Stored data entries –

=-=-=-=-=

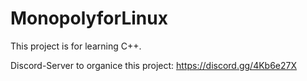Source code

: # MonopolyforLinux

This project is for learning C++.

Discord-Server to organice this project:
https://discord.gg/4Kb6e27X
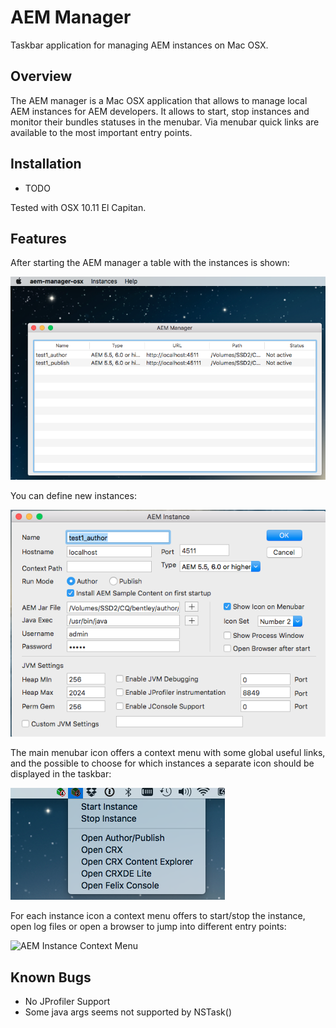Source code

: AEM Manager
==================

Taskbar application for managing AEM instances on Mac OSX.


Overview
---------

The AEM manager is a Mac OSX application that allows to manage local AEM instances for AEM developers. It allows to start, stop instances and monitor their bundles statuses in the menubar. Via menubar quick links are available to the most important entry points.


Installation
------------

* TODO

Tested with OSX 10.11 El Capitan.


Features
--------

After starting the AEM manager a table with the instances is shown:

![AEM Manager on Startup](/images/aem-manager-startup.png)

You can define new instances:

![AEM Instance](/images/aem-instance.png)

The main menubar icon offers a context menu with some global useful links, and the possible to choose for which instances a separate icon should be displayed in the taskbar:

![AEM Manager Context Menu](/images/aem-manager-context-menu.png)

For each instance icon a context menu offers to start/stop the instance, open log files or open a browser to jump into different entry points:

![AEM Instance Context Menu](/images/aem-instance-context-menu.png)

Known Bugs
----------
* No JProfiler Support
* Some java args seems not supported by NSTask()
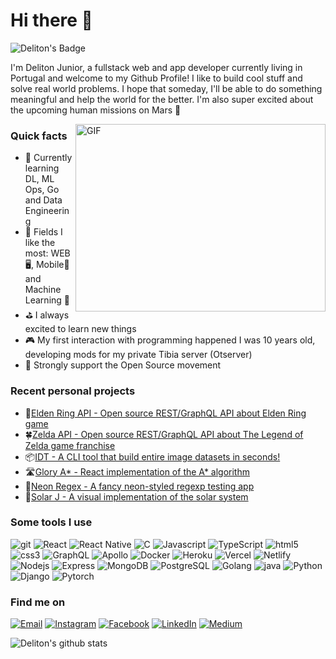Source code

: <h1>Hi there 👋</h1>

![Deliton's Badge](https://visitor-badge.glitch.me/badge?page_id=deliton.deliton&left_color=purple&right_color=purple)

<p>I'm Deliton Junior, a fullstack web and app developer currently living in Portugal and welcome to my Github Profile! I like to build cool stuff and solve real world problems. I hope that someday, I'll be able to do something meaningful and help the world for the better. I'm also super excited about the upcoming human missions on Mars 🚀</p>

<img align="right" height="300" width="400" style="width: 400px; height: 300px; object-fit: cover;" alt="GIF" src="https://user-images.githubusercontent.com/47995046/166671418-1e5f0125-81eb-4f45-bd5c-f152af03697b.gif" />

<h3>Quick facts</h3>
<ul>
  <li>📖 Currently learning DL, ML Ops, Go and Data Engineering </li>
  <li>🌟 Fields I like the most: WEB 🖥, Mobile📱 and Machine Learning 🤖</li>
  <li>⛳ I always excited to learn new things</li>
  <li>🎮 My first interaction with programming happened I was 10 years old, developing mods for my private Tibia server (Otserver)</li>
  <li>🦖 Strongly support the Open Source movement</li>
</ul>

<h3>Recent personal projects</h3>
<ul>
  <li>🦾<a href="https://docs.eldenring.fanapis.com">Elden Ring API - Open source REST/GraphQL API about Elden Ring game</a></li>
  <li>🍀<a href="https://docs.zelda.fanapis.com">Zelda API - Open source REST/GraphQL API about The Legend of Zelda game franchise</a></li>
  <li>📦<a href="https://github.com/deliton/idt">IDT - A CLI tool that build entire image datasets in seconds!</a></li>
  <li>🛣️<a href="https://deliton.github.io/glory-astar/">Glory A* - React implementation of the A* algorithm</a></li>
  <li>🌆<a href="https://deliton.github.io/neon-regex/">Neon Regex - A fancy neon-styled regexp testing app</a></li>
  <li>🌌<a href="https://github.com/deliton/solar-j">Solar J - A visual implementation of the solar system</a></li>
</ul>

<h3>Some tools I use</h3>
<p>
<img alt="git" src="https://img.shields.io/badge/-Git-1a1a1a?style=flat-square&logo=git&logoColor=violet" /> 
<img alt="React" src="https://img.shields.io/badge/-React-1a1a1a?style=flat-square&logo=react&logoColor=violet" /> 
<img alt="React Native" src="https://img.shields.io/badge/-ReactNative-1a1a1a?style=flat-square&logo=react&logoColor=violet" /> 
<img alt="C" src="https://img.shields.io/badge/-language-1a1a1a?style=flat-square&logo=c&logoColor=violet" /> 
<img alt="Javascript" src="https://img.shields.io/badge/-JavaScript-1a1a1a?style=flat-square&logo=javascript&logoColor=violet" /> 
<img alt="TypeScript" src="https://img.shields.io/badge/-TypeScript-1a1a1a?style=flat-square&logo=typescript&logoColor=violet" /> 
<img alt="html5" src="https://img.shields.io/badge/-HTML5-1a1a1a?style=flat-square&logo=html5&logoColor=violet" /> 
<img alt="css3" src="https://img.shields.io/badge/-CSS3-1a1a1a?style=flat-square&logo=css3&logoColor=violet" /> 
<img alt="GraphQL" src="https://img.shields.io/badge/-GraphQL-1a1a1a?style=flat-square&logo=graphql&logoColor=violet" /> 
<img alt="Apollo" src="https://img.shields.io/badge/-Apollo-1a1a1a?style=flat-square&logo=apollo-graphql&logoColor=violet" /> 
<img alt="Docker" src="https://img.shields.io/badge/-Docker-1a1a1a?style=flat-square&logo=docker&logoColor=violet" /> 
<img alt="Heroku" src="https://img.shields.io/badge/-Heroku-1a1a1a?style=flat-square&logo=heroku&logoColor=violet" /> 
<img alt="Vercel" src="https://img.shields.io/badge/-Vercel-1a1a1a?style=flat-square&logo=vercel&logoColor=violet" /> 
<img alt="Netlify" src="https://img.shields.io/badge/-Netlify-1a1a1a?style=flat-square&logo=netlify&logoColor=violet" /> 
<img alt="Nodejs" src="https://img.shields.io/badge/-Nodejs-1a1a1a?style=flat-square&logo=Node.js&logoColor=violet" /> 
<img alt="Express" src="https://img.shields.io/badge/-Express-1a1a1a?style=flat-square&logo=express.js&logoColor=violet" /> 
<img alt="MongoDB" src="https://img.shields.io/badge/-MongoDB-1a1a1a?style=flat-square&logo=mongodb&logoColor=violet" /> 
<img alt="PostgreSQL" src="https://img.shields.io/badge/-PostgreSQL-1a1a1a?style=flat-square&logo=postgresql&logoColor=violet" /> 
<img alt="Golang" src="https://img.shields.io/badge/-Go-1a1a1a?style=flat-square&logo=go&logoColor=violet" /> 
<img alt="java" src="https://img.shields.io/badge/-Java-1a1a1a?style=flat-square&logo=java&logoColor=violet" /> 
<img alt="Python" src="https://img.shields.io/badge/-Python-1a1a1a?style=flat-square&logo=python&logoColor=violet" /> 
<img alt="Django" src="https://img.shields.io/badge/-Django-1a1a1a?style=flat-square&logo=django&logoColor=violet" /> 
<img alt="Pytorch" src="https://img.shields.io/badge/-Pytorch-1a1a1a?style=flat-square&logo=pytorch&logoColor=violet" /> 
</p>

<h3>Find me on</h3>
<p>
<a href="mailto:deliton.m@hotmail.com"><img alt="Email" src="https://img.shields.io/badge/email-%2312100E.svg?&style=for-the-badge&logo=gmail&logoColor=violet" /></a>
<a href="https://www.instagram.com/delitonjunior"><img alt="Instagram" src="https://img.shields.io/badge/Instagram-%2312100E.svg?&style=for-the-badge&logo=instagram&logoColor=violet" /></a>
<a href="https://www.facebook.com/deliton.junior"><img alt="Facebook" src="https://img.shields.io/badge/facebook-%2312100E.svg?&style=for-the-badge&logo=facebook&logoColor=violet" /></a> 
<a href="https://br.linkedin.com/in/deliton-junior"><img alt="LinkedIn" src="https://img.shields.io/badge/linkedin-%2312100E.svg?&style=for-the-badge&logo=linkedin&logoColor=violet" /></a>
<a href="https://medium.com/@delitonjr" target="_blank"><img alt="Medium" src="https://img.shields.io/badge/medium-%2312100E.svg?&style=for-the-badge&logo=medium&logoColor=violet" /></a>
</p>

![Deliton's github stats](https://github-readme-stats.vercel.app/api?username=deliton&theme=gruvbox)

=-=-=-=-=

Work instruction – Wherever the string "with" occurs in the data, copy the line that holds it.

Response to the task –
Tested with OSX 10.11 El Capitan.
After starting the AEM manager a table with the instances is shown:
The main menubar icon offers a context menu with some global useful links, and the possible to choose for which instances a separate icon should be displayed in the taskbar:
  <li>🎮 My first interaction with programming happened I was 10 years old, developing mods for my private Tibia server (Otserver)</li>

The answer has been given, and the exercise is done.